▶ [DIRECTIONS]: Below are some records; give them all again exactly, but not the pictures.

= Beginning of Section =

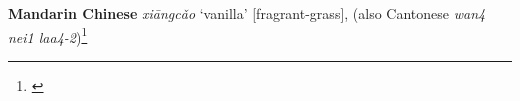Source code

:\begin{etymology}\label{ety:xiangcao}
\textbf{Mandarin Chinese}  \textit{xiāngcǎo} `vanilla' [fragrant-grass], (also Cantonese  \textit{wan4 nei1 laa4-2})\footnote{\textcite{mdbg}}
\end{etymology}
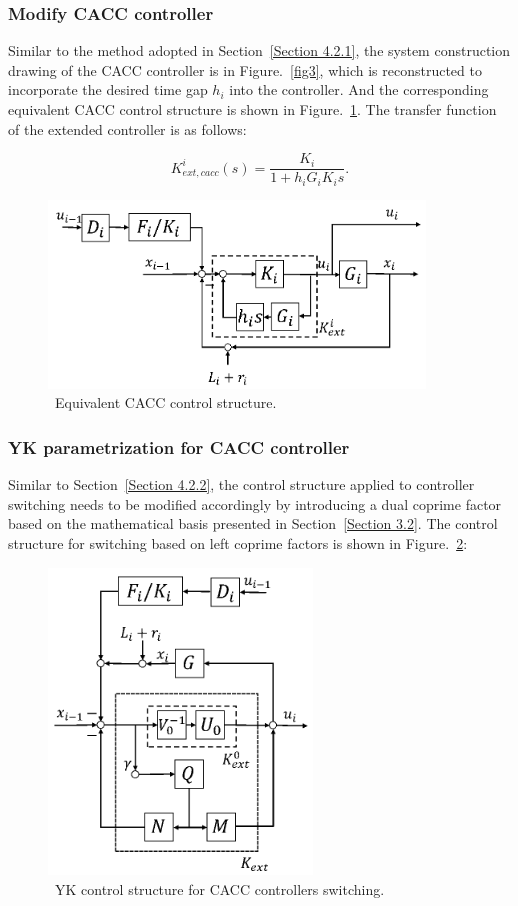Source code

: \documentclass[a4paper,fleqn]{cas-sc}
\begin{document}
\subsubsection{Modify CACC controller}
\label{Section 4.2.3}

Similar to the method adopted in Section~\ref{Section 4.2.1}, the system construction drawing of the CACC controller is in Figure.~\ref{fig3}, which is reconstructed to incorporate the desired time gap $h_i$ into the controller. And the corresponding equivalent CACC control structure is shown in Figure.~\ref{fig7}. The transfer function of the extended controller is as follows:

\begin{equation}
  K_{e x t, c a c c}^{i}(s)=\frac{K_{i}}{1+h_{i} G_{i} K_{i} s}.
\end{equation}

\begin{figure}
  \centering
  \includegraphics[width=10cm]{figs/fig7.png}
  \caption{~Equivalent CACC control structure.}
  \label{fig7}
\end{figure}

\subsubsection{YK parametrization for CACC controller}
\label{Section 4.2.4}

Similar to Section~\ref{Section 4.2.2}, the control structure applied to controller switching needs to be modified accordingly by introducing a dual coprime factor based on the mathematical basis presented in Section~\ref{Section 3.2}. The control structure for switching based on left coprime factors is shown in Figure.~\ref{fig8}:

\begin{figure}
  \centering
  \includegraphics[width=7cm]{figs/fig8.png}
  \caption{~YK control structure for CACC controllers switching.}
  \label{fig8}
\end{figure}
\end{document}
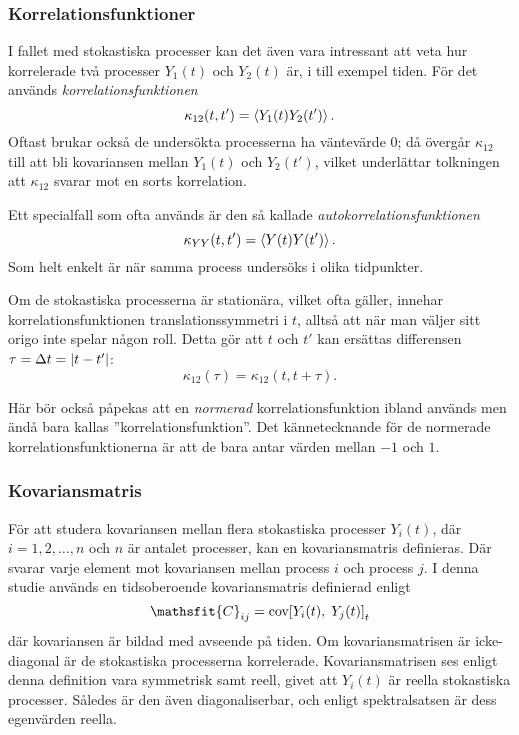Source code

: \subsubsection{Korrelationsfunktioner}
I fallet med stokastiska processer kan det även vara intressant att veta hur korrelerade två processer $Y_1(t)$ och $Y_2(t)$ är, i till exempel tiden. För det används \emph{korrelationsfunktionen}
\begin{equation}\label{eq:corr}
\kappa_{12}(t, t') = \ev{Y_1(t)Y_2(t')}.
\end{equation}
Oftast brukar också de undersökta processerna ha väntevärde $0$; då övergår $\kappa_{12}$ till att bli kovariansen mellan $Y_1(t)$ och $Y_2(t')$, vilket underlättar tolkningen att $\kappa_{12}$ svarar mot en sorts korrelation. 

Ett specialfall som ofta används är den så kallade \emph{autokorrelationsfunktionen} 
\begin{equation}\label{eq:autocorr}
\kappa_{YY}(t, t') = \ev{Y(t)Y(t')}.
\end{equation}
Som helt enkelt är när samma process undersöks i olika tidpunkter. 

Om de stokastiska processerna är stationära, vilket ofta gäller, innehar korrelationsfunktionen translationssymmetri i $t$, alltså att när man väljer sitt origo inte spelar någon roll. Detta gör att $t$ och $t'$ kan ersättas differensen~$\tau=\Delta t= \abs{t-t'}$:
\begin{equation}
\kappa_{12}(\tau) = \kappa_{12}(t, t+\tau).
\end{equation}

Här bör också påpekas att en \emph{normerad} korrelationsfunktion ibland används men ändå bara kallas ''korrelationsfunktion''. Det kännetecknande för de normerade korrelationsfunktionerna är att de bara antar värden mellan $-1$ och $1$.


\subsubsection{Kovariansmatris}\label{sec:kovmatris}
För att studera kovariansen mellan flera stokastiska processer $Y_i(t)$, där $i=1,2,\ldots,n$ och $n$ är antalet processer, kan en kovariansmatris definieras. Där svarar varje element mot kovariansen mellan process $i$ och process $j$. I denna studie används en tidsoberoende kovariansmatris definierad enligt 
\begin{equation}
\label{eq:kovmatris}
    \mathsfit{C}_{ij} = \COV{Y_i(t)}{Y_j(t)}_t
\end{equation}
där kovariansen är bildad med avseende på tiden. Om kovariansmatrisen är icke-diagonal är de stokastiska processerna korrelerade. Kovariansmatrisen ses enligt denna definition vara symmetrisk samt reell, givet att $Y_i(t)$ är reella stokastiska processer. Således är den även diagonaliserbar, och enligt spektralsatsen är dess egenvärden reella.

= End of Section =

▶ [ANSWER TO THIS PROBLEM]:
Source code

:\begin{etymology}\label{ety:xiangcao}
\textbf{Mandarin Chinese}  \textit{xiāngcǎo} `vanilla' [fragrant-grass], (also Cantonese  \textit{wan4 nei1 laa4-2})\footnote{\textcite{mdbg}}
\end{etymology}
Source code

: \documentclass[a4paper,fleqn]{cas-sc}
\begin{document}
\subsubsection{Modify CACC controller}
\label{Section 4.2.3}

Similar to the method adopted in Section~\ref{Section 4.2.1}, the system construction drawing of the CACC controller is in Figure.~\ref{fig3}, which is reconstructed to incorporate the desired time gap $h_i$ into the controller. And the corresponding equivalent CACC control structure is shown in Figure.~\ref{fig7}. The transfer function of the extended controller is as follows:

\begin{equation}
  K_{e x t, c a c c}^{i}(s)=\frac{K_{i}}{1+h_{i} G_{i} K_{i} s}.
\end{equation}

\begin{figure}
  \centering
  \includegraphics[width=10cm]{figs/fig7.png}
  \caption{~Equivalent CACC control structure.}
  \label{fig7}
\end{figure}

\subsubsection{YK parametrization for CACC controller}
\label{Section 4.2.4}

Similar to Section~\ref{Section 4.2.2}, the control structure applied to controller switching needs to be modified accordingly by introducing a dual coprime factor based on the mathematical basis presented in Section~\ref{Section 3.2}. The control structure for switching based on left coprime factors is shown in Figure.~\ref{fig8}:

\begin{figure}
  \centering
  \includegraphics[width=7cm]{figs/fig8.png}
  \caption{~YK control structure for CACC controllers switching.}
  \label{fig8}
\end{figure}
\end{document}
Source code

: \subsubsection{Korrelationsfunktioner}
I fallet med stokastiska processer kan det även vara intressant att veta hur korrelerade två processer $Y_1(t)$ och $Y_2(t)$ är, i till exempel tiden. För det används \emph{korrelationsfunktionen}
\begin{equation}\label{eq:corr}
\kappa_{12}(t, t') = \ev{Y_1(t)Y_2(t')}.
\end{equation}
Oftast brukar också de undersökta processerna ha väntevärde $0$; då övergår $\kappa_{12}$ till att bli kovariansen mellan $Y_1(t)$ och $Y_2(t')$, vilket underlättar tolkningen att $\kappa_{12}$ svarar mot en sorts korrelation. 

Ett specialfall som ofta används är den så kallade \emph{autokorrelationsfunktionen} 
\begin{equation}\label{eq:autocorr}
\kappa_{YY}(t, t') = \ev{Y(t)Y(t')}.
\end{equation}
Som helt enkelt är när samma process undersöks i olika tidpunkter. 

Om de stokastiska processerna är stationära, vilket ofta gäller, innehar korrelationsfunktionen translationssymmetri i $t$, alltså att när man väljer sitt origo inte spelar någon roll. Detta gör att $t$ och $t'$ kan ersättas differensen~$\tau=\Delta t= \abs{t-t'}$:
\begin{equation}
\kappa_{12}(\tau) = \kappa_{12}(t, t+\tau).
\end{equation}

Här bör också påpekas att en \emph{normerad} korrelationsfunktion ibland används men ändå bara kallas ''korrelationsfunktion''. Det kännetecknande för de normerade korrelationsfunktionerna är att de bara antar värden mellan $-1$ och $1$.


\subsubsection{Kovariansmatris}\label{sec:kovmatris}
För att studera kovariansen mellan flera stokastiska processer $Y_i(t)$, där $i=1,2,\ldots,n$ och $n$ är antalet processer, kan en kovariansmatris definieras. Där svarar varje element mot kovariansen mellan process $i$ och process $j$. I denna studie används en tidsoberoende kovariansmatris definierad enligt 
\begin{equation}
\label{eq:kovmatris}
    \mathsfit{C}_{ij} = \COV{Y_i(t)}{Y_j(t)}_t
\end{equation}
där kovariansen är bildad med avseende på tiden. Om kovariansmatrisen är icke-diagonal är de stokastiska processerna korrelerade. Kovariansmatrisen ses enligt denna definition vara symmetrisk samt reell, givet att $Y_i(t)$ är reella stokastiska processer. Således är den även diagonaliserbar, och enligt spektralsatsen är dess egenvärden reella.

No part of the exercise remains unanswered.